Добавить в цитаты Настройки чтения

Страница 32 из 36



Неудача повторных предложений казанцам покориться привели Ивана Васильевича в ярость; велев готовиться к приступу, он отобрал для этого «юнош свирепосердых и крепкооружных полк велик» и приказал остальным войскам отойти от стен, а «хитрецом во глубокия рвы, в подкопныя, под крепкия стен Казанския бочки со огненным зелием подкачивати». На другой день Иван Васильевич распорядился «до зари» служить заутреню и молебен и на «солнечном всходе» литургию; вместе с ним все воины исповедались и причастились «и приготовишася чисти к подвигу смертному приступите». Объехав войска и укрепив их речью, Иван Васильевич повелел «во рвех глубоких зажигати свирепое зелие огненное». Видя отход русских от стен, казанцы сочли его за конечное отступление, «радоватися и веселитися почаша, лики творяще, и прелестный песни поюще, плещуще руками, и скачущи, и пляшущи, играющи в гусли своя, и в прегудница ударяющи, и грохотание велико творяще, и поносы, и смех и укоризны велики дающе руским людям воем, и погаными свиноядцы называюще их…» «И егда зажжено бысть огненное зелье в ровех, священнику же чтушу на молебне святое Евангелие и конец того возгласившу: „и будет едино стадо и един пастырь“… в той час абие возгреме земля… и потрясеся место все, идеже стояще град, и позабыхуся стены градныя, и вмале весь град не паде от основания. И вышед ис под градных пещер и сойдеся во едино место, и возвысися пламень до облак шумящ и клокочущи, аки некия великия реки, силный прах, яко и Руским воем смятитися от страха и далечь от града бежати, и прорва крепкия стены градныя прясло едино, а в другом же месте, от Булака саженей с десяток, и тайник подня, и понесе на высоту великое древне, на высоту с людми, яко сено и прах ветром… Видевше же се воеводы великого полка… наполнишася духа храбра, и вострубиша воя их в ратчыя трубы и в сурны во многия и удариша в накры, весть подающи и протчим полком всем, да готовятся скоро. Царь же князь великий… аки пардус ярости наполнився бранныя, и всед на избранный свой конь с мечем своим и скача вопияше воеводам, мечем маша: что долго стоите, бездельны, се присепе время потружатися мал час и обрести вечную славу, — и хоте в ярости дерзнути с воеводами сам итти к приступу в велицем полце и собою дати храбрости начало всем, но удержаша воеводы нудма и воли ему не даша, да не грех кой случится»…

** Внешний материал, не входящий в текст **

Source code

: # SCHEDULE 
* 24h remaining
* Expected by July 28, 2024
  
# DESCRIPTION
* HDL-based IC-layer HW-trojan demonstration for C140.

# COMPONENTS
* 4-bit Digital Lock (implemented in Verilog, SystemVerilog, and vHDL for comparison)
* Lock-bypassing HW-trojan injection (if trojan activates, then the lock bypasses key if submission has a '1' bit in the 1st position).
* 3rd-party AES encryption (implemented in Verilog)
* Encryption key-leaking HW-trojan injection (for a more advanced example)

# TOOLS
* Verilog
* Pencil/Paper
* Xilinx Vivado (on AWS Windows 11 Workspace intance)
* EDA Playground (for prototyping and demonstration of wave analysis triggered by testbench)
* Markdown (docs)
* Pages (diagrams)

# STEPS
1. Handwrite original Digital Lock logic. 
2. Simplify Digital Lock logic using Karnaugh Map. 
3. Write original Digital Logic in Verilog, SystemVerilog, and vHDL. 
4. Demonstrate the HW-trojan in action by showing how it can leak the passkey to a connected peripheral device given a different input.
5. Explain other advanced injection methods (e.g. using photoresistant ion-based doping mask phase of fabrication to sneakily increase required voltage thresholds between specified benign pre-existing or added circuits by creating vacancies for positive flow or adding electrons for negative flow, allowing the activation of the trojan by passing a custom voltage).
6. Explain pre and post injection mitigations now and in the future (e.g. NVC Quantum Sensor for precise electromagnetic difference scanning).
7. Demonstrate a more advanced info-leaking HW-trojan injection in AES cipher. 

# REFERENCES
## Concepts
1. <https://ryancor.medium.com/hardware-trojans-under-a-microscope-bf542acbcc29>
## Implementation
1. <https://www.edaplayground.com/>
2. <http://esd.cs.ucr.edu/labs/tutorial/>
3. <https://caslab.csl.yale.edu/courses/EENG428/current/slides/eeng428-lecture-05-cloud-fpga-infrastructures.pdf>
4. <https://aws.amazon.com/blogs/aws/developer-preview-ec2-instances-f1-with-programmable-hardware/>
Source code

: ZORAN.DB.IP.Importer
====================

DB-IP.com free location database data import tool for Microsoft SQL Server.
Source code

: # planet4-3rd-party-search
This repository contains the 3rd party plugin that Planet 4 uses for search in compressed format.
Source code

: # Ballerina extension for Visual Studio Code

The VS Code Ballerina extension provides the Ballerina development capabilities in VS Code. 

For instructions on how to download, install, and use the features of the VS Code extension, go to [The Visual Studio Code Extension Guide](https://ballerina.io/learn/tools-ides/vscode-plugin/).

Далее подробно описывается вторжение русских на стены, в проломы и в ворота. «И потопташа Казанцов Русь и вогнаша их в улицы града, биюще и сецаху Казанцов, не зело много им не успевающим скакати по всем местом граду, всюду врат и проломов брещи и битися со всеми не могущим, яко уже полон град Руси, аки мышца насыпано»… Изображается смятение и отчаяние казанцев: «где есть ныне сокрыемся от злыя Руси. Приидоша бо к нам гости немилыя и наливают нам пити горькую чашу смертную, ею же мы иногда часто черпахом им, от них же ныне сами тая же горькия пития смертныя неволею испиваем». Считая виновником своей гибели Чапкуна как упорного противника соглашения с Москвой, казанцы убили его, каялись, заявляли о своей покорности московскому царю и молили о пощаде. Иван Васильевич сжалился, но невозможно было унять воинов от избиения. Три тысячи конных казанцев прорвались за Казань-реку «и хотяше пробитися сквозе Руских полков, убежати в Нагаи, и скочиша, аки зверие в осоку, и ту их окружи Руская сила, и осыпаша их аки пчела, не дадуще прозрети, и многих вой Руских убиша, и сами туже умроша, храбрыя, похвально на земле своей».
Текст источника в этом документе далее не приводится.